• Exercise inputs

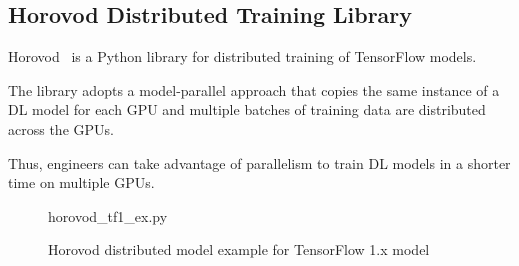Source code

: \subsection{Horovod Distributed Training Library}

Horovod~\cite{sergeev2018horovod} is a Python library for distributed training 
of TensorFlow models. 
\begin{inred}
The library adopts a model-parallel approach that copies the same instance of
a DL model for each GPU and multiple batches of training data are distributed
across the GPUs.
\end{inred}
Thus, engineers can take advantage of parallelism to train DL models in a
shorter time on multiple GPUs.

\begin{figure}[ht!]
 
{horovod_tf1_ex.py}
  \caption{Horovod distributed model example for TensorFlow 1.x model}
\label{fig:back:hvd1} 
\end{figure}

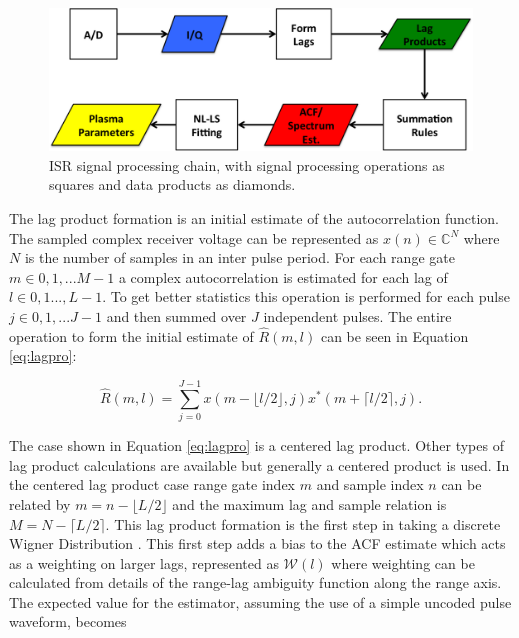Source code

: \begin{figure}[!t]
\centering
\includegraphics[width=6in]{datastackchain}
\caption{ISR signal processing chain, with signal processing operations as squares and data products as diamonds.}
\label{fig:chain}
\end{figure}


The lag product formation is an initial estimate of the autocorrelation function. The sampled complex receiver voltage can be represented as $x(n) \in\mathbb{C}^N$ where $N$ is the number of samples in an inter pulse period. For each range gate $m\in 0,1,...M-1$ a complex autocorrelation is estimated for each lag of $l \in 0,1...,L-1$.  To get better statistics this operation is performed for each pulse $j\in 0,1,...J-1$ and then summed over $J$ independent pulses. The entire operation to form the initial estimate of $\widehat{R}(m,l)$ can be seen in Equation \ref{eq:lagpro}:

\begin{equation}
\label{eq:lagpro}
\widehat{R}(m,l) = \displaystyle\sum\limits_{j=0}^{J-1} x(m-\lfloor l/2\rfloor,j)x^*(m+\lceil l/2 \rceil,j).
\end{equation}

The case shown in Equation \ref{eq:lagpro} is a centered lag product.  Other types of lag product calculations are available but generally a centered product is used. In the centered lag product case range gate index $m$ and sample index $n$ can be related by $m=n-\lfloor L/2\rfloor$ and the maximum lag and sample relation is $M=N-\lceil L/2 \rceil$.  This lag product formation is the first step in taking a discrete Wigner Distribution \cite{TFAcohen}. This first step adds a bias to the ACF estimate which acts as a weighting on larger lags, represented as $\mathcal{W}(l)$ where weighting can be calculated from details of the range-lag ambiguity function along the range axis. The expected value for the estimator, assuming the use of a simple uncoded pulse waveform, becomes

• Problem
Go through the entries above and copy out every line that includes the word "multiple".

• Your response
a DL model for each GPU and multiple batches of training data are distributed
shorter time on multiple GPUs.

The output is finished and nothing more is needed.